» Pictures paired with source code
-=-=-=-=-

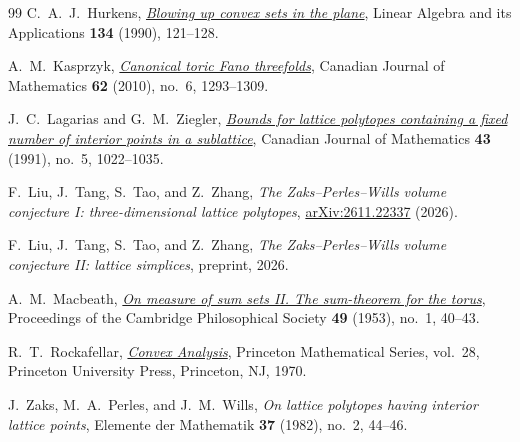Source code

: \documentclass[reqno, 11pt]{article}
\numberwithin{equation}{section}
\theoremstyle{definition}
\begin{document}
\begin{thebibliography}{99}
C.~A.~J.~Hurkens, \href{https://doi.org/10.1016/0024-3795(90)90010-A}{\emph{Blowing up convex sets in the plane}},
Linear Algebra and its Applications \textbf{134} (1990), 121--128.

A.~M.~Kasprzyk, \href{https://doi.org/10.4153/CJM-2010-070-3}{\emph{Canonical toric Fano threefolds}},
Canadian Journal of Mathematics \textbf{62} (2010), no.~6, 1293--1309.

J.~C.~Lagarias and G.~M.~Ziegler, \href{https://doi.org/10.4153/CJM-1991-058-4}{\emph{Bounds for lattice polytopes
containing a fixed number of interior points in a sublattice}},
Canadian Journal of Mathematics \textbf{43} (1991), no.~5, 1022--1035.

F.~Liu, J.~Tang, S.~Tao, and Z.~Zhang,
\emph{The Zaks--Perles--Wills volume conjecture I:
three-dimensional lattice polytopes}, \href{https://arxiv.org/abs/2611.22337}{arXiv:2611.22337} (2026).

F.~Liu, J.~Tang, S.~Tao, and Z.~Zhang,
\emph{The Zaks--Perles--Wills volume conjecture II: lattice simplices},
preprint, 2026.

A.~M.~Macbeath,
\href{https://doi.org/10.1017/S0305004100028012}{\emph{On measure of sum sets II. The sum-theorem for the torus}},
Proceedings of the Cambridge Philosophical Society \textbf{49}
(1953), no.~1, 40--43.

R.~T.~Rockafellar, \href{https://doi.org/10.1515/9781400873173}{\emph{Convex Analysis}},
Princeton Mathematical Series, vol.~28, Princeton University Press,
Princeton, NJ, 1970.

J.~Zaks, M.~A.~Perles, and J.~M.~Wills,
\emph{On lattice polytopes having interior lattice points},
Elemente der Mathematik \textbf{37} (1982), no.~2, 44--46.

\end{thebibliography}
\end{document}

-=-=-=-=-

» Work order
Give every entry back unchanged, with no pictures.

» Written reply
Source code

: \documentclass[reqno, 11pt]{article}
\numberwithin{equation}{section}
\theoremstyle{definition}
\begin{document}
\begin{thebibliography}{99}
C.~A.~J.~Hurkens, \href{https://doi.org/10.1016/0024-3795(90)90010-A}{\emph{Blowing up convex sets in the plane}},
Linear Algebra and its Applications \textbf{134} (1990), 121--128.

A.~M.~Kasprzyk, \href{https://doi.org/10.4153/CJM-2010-070-3}{\emph{Canonical toric Fano threefolds}},
Canadian Journal of Mathematics \textbf{62} (2010), no.~6, 1293--1309.

J.~C.~Lagarias and G.~M.~Ziegler, \href{https://doi.org/10.4153/CJM-1991-058-4}{\emph{Bounds for lattice polytopes
containing a fixed number of interior points in a sublattice}},
Canadian Journal of Mathematics \textbf{43} (1991), no.~5, 1022--1035.

F.~Liu, J.~Tang, S.~Tao, and Z.~Zhang,
\emph{The Zaks--Perles--Wills volume conjecture I:
three-dimensional lattice polytopes}, \href{https://arxiv.org/abs/2611.22337}{arXiv:2611.22337} (2026).

F.~Liu, J.~Tang, S.~Tao, and Z.~Zhang,
\emph{The Zaks--Perles--Wills volume conjecture II: lattice simplices},
preprint, 2026.

A.~M.~Macbeath,
\href{https://doi.org/10.1017/S0305004100028012}{\emph{On measure of sum sets II. The sum-theorem for the torus}},
Proceedings of the Cambridge Philosophical Society \textbf{49}
(1953), no.~1, 40--43.

R.~T.~Rockafellar, \href{https://doi.org/10.1515/9781400873173}{\emph{Convex Analysis}},
Princeton Mathematical Series, vol.~28, Princeton University Press,
Princeton, NJ, 1970.

J.~Zaks, M.~A.~Perles, and J.~M.~Wills,
\emph{On lattice polytopes having interior lattice points},
Elemente der Mathematik \textbf{37} (1982), no.~2, 44--46.

\end{thebibliography}
\end{document}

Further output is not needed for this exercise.